What you should do
In the material below, some lines carry "natural". Copy each such line.

====== Data listing ======

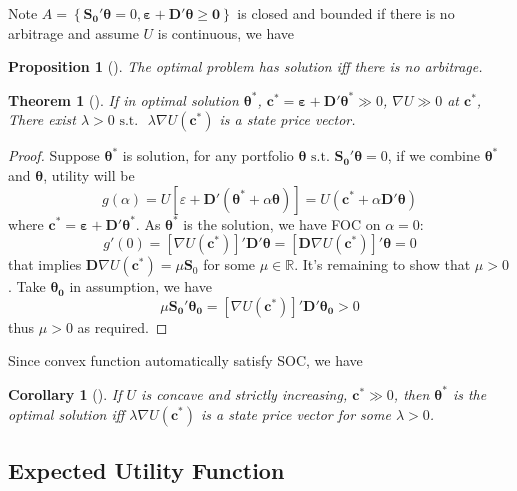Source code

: \documentclass[
  12pt,
  oneside]{book}
\newcommand{\bm}[1]{\symbf{#1}}
\newtheorem{theorem}{Theorem}[chapter]
\newtheorem{corollary}{Corollary}[chapter]
\newtheorem{proposition}{Proposition}[chapter]
\theoremstyle{definition}
\theoremstyle{definition}
\theoremstyle{definition}
\theoremstyle{definition}
\theoremstyle{remark}
\begin{document}
Note \(A=\left\{ \bm{S_0'\theta}= 0, \bm{\varepsilon+D'\theta \ge 0} \right\}\) is closed and bounded if there is no arbitrage and assume \(U\) is continuous, we have

\begin{proposition}[]
The optimal problem has solution iff there is no arbitrage.
\end{proposition}

\begin{theorem}[]
\protect\hypertarget{thm:utility-state}{}\label{thm:utility-state}If in optimal solution \(\bm{\theta^{*}}\), \(\bm{c^{*}}=\bm{\varepsilon+D'\theta^{*}}\gg 0\), \(\nabla U\gg 0\) at \(\bm{c}^{*}\),
There exist \(\lambda>0 \text{ s.t. }\) \(\lambda \nabla U(\bm{c}^{*})\) is a state price vector.
\end{theorem}

\begin{proof}
Suppose \(\bm{\theta^{*}}\) is solution, for any portfolio \(\bm{\theta} \text{ s.t. } \bm{S_0'\theta}=0\), if we combine \(\bm{\theta^{*}}\) and \(\bm{\theta}\), utility will be
\[
g(\alpha)=U[\varepsilon+\bm{D'}(\bm{\theta^{*}}+\alpha \bm{\theta})]=U(\bm{c^{*}}+\alpha \bm{D'\theta})
\]
where \(\bm{c}^{*}=\bm{\varepsilon+D'\theta^{*}}\). As \(\bm{\theta^{*}}\) is the solution, we have FOC on \(\alpha=0\):
\[
g'(0)=\left[ \nabla U(\bm{c}^{*}) \right]'\bm{D'\theta}=[\bm{D}\nabla U(\bm{c}^{*})]'\bm{\theta}=0
\]
that implies \(\bm{D}\nabla U(\bm{c^{*}})=\mu \bm{S}_{0}\) for some \(\mu \in \mathbb{R}\). It's remaining to show that \(\mu>0\). Take \(\bm{\theta_0}\) in assumption, we have
\[
\mu \bm{S_0'\theta_0}=\left[ \nabla U(\bm{c}^{*}) \right]'\bm{D'\theta_0}>0
\]
thus \(\mu>0\) as required.
\end{proof}

Since convex function automatically satisfy SOC, we have

\begin{corollary}[]
\protect\hypertarget{cor:concave-iff}{}\label{cor:concave-iff}If \(U\) is concave and strictly increasing, \(\bm{c^{*}}\gg 0\), then \(\bm{\theta^{*}}\) is the optimal solution iff \(\lambda \nabla U(\bm{c^{*}})\) is a state price vector for some \(\lambda >0\).
\end{corollary}

\hypertarget{expected-utility-function}{%
\subsection{Expected Utility Function}\label{expected-utility-function}}
\end{document}
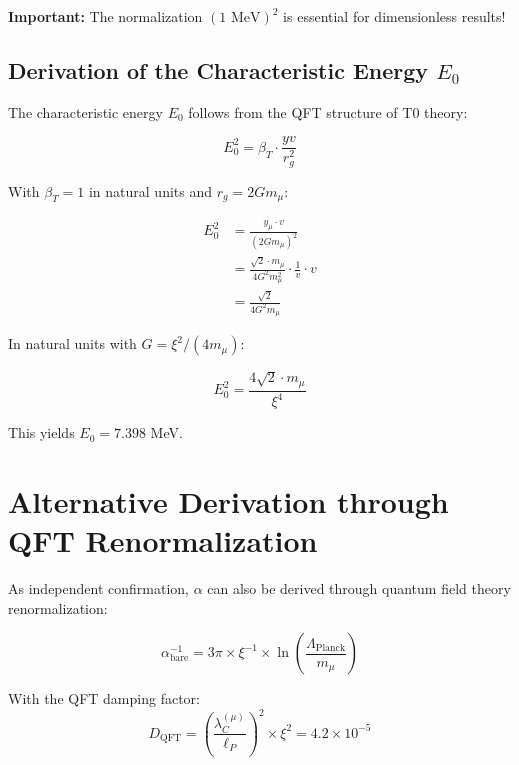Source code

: \documentclass[12pt,a4paper]{article}
\begin{document}
	\begin{important}
		\textbf{Important:} The normalization $(1 \text{ MeV})^2$ is essential for dimensionless results!
	\end{important}
	
	\subsection{Derivation of the Characteristic Energy $E_0$}
	
	The characteristic energy $E_0$ follows from the QFT structure of T0 theory:
	
	\begin{equation}
		E_0^2 = \beta_T \cdot \frac{yv}{r_g^2}
	\end{equation}
	
	With $\beta_T = 1$ in natural units and $r_g = 2Gm_\mu$:
	
	\begin{align}
		E_0^2 &= \frac{y_\mu \cdot v}{(2Gm_\mu)^2}\\
		&= \frac{\sqrt{2} \cdot m_\mu}{4G^2 m_\mu^2} \cdot \frac{1}{v} \cdot v\\
		&= \frac{\sqrt{2}}{4G^2 m_\mu}
	\end{align}
	
	In natural units with $G = \xi^2/(4m_\mu)$:
	
	\begin{equation}
		E_0^2 = \frac{4\sqrt{2} \cdot m_\mu}{\xi^4}
	\end{equation}
	
	This yields $E_0 = 7.398$ MeV.
	
	\section{Alternative Derivation through QFT Renormalization}
	
	As independent confirmation, $\alpha$ can also be derived through quantum field theory renormalization:
	
	\begin{equation}
		\alpha_{\text{bare}}^{-1} = 3\pi \times \xi^{-1} \times \ln\left(\frac{\Lambda_{\text{Planck}}}{m_\mu}\right)
	\end{equation}
	
	With the QFT damping factor:
	\begin{equation}
		D_{\text{QFT}} = \left(\frac{\lambda_C^{(\mu)}}{\ell_P}\right)^{2} \times \xi^2 = 4.2 \times 10^{-5}
	\end{equation}
	
\end{document}
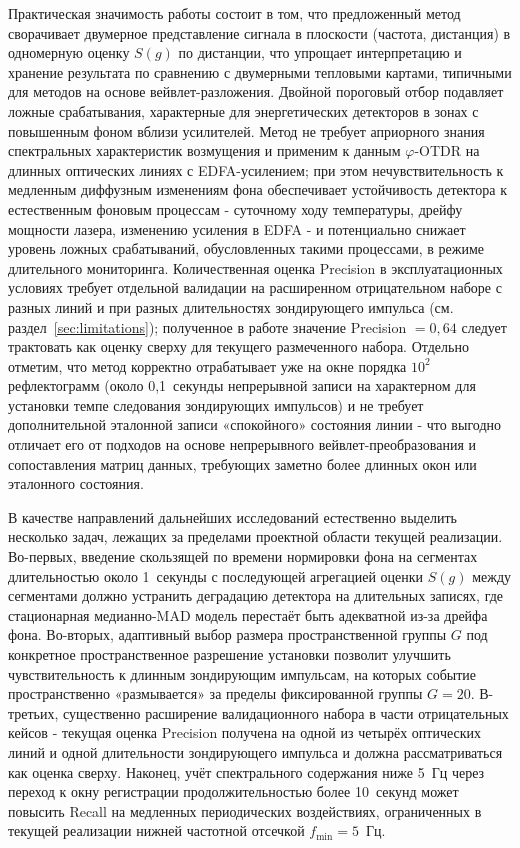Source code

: \documentclass[12pt,a4paper]{extarticle}
\newcommand{\phiOTDR}{$\varphi$-OTDR}
\begin{document}
Практическая значимость работы состоит в том, что предложенный метод сворачивает двумерное представление сигнала в плоскости (частота, дистанция) в одномерную оценку $S(g)$ по дистанции, что упрощает интерпретацию и хранение результата по сравнению с двумерными тепловыми картами, типичными для методов на основе вейвлет-разложения. Двойной пороговый отбор подавляет ложные срабатывания, характерные для энергетических детекторов в зонах с повышенным фоном вблизи усилителей. Метод не требует априорного знания спектральных характеристик возмущения и применим к данным \phiOTDR{} на длинных оптических линиях с EDFA-усилением; при этом нечувствительность к медленным диффузным изменениям фона обеспечивает устойчивость детектора к естественным фоновым процессам - суточному ходу температуры, дрейфу мощности лазера, изменению усиления в EDFA - и потенциально снижает уровень ложных срабатываний, обусловленных такими процессами, в режиме длительного мониторинга. Количественная оценка Precision в эксплуатационных условиях требует отдельной валидации на расширенном отрицательном наборе с разных линий и при разных длительностях зондирующего импульса (см. раздел~\ref{sec:limitations}); полученное в работе значение Precision $= 0{,}64$ следует трактовать как оценку сверху для текущего размеченного набора. Отдельно отметим, что метод корректно отрабатывает уже на окне порядка $10^2$ рефлектограмм (около 0{,}1~секунды непрерывной записи на характерном для установки темпе следования зондирующих импульсов) и не требует дополнительной эталонной записи «спокойного» состояния линии - что выгодно отличает его от подходов на основе непрерывного вейвлет-преобразования и сопоставления матриц данных, требующих заметно более длинных окон или эталонного состояния.

В качестве направлений дальнейших исследований естественно выделить несколько задач, лежащих за пределами проектной области текущей реализации. Во-первых, введение скользящей по времени нормировки фона на сегментах длительностью около 1~секунды с последующей агрегацией оценки $S(g)$ между сегментами должно устранить деградацию детектора на длительных записях, где стационарная медианно-MAD модель перестаёт быть адекватной из-за дрейфа фона. Во-вторых, адаптивный выбор размера пространственной группы $G$ под конкретное пространственное разрешение установки позволит улучшить чувствительность к длинным зондирующим импульсам, на которых событие пространственно «размывается» за пределы фиксированной группы $G = 20$. В-третьих, существенно расширение валидационного набора в части отрицательных кейсов - текущая оценка Precision получена на одной из четырёх оптических линий и одной длительности зондирующего импульса и должна рассматриваться как оценка сверху. Наконец, учёт спектрального содержания ниже 5~Гц через переход к окну регистрации продолжительностью более 10~секунд может повысить Recall на медленных периодических воздействиях, ограниченных в текущей реализации нижней частотной отсечкой $f_\text{min} = 5$~Гц.
\end{document}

======

Solution to the problem
	With $\beta_T = 1$ in natural units and $r_g = 2Gm_\mu$:
	In natural units with $G = \xi^2/(4m_\mu)$:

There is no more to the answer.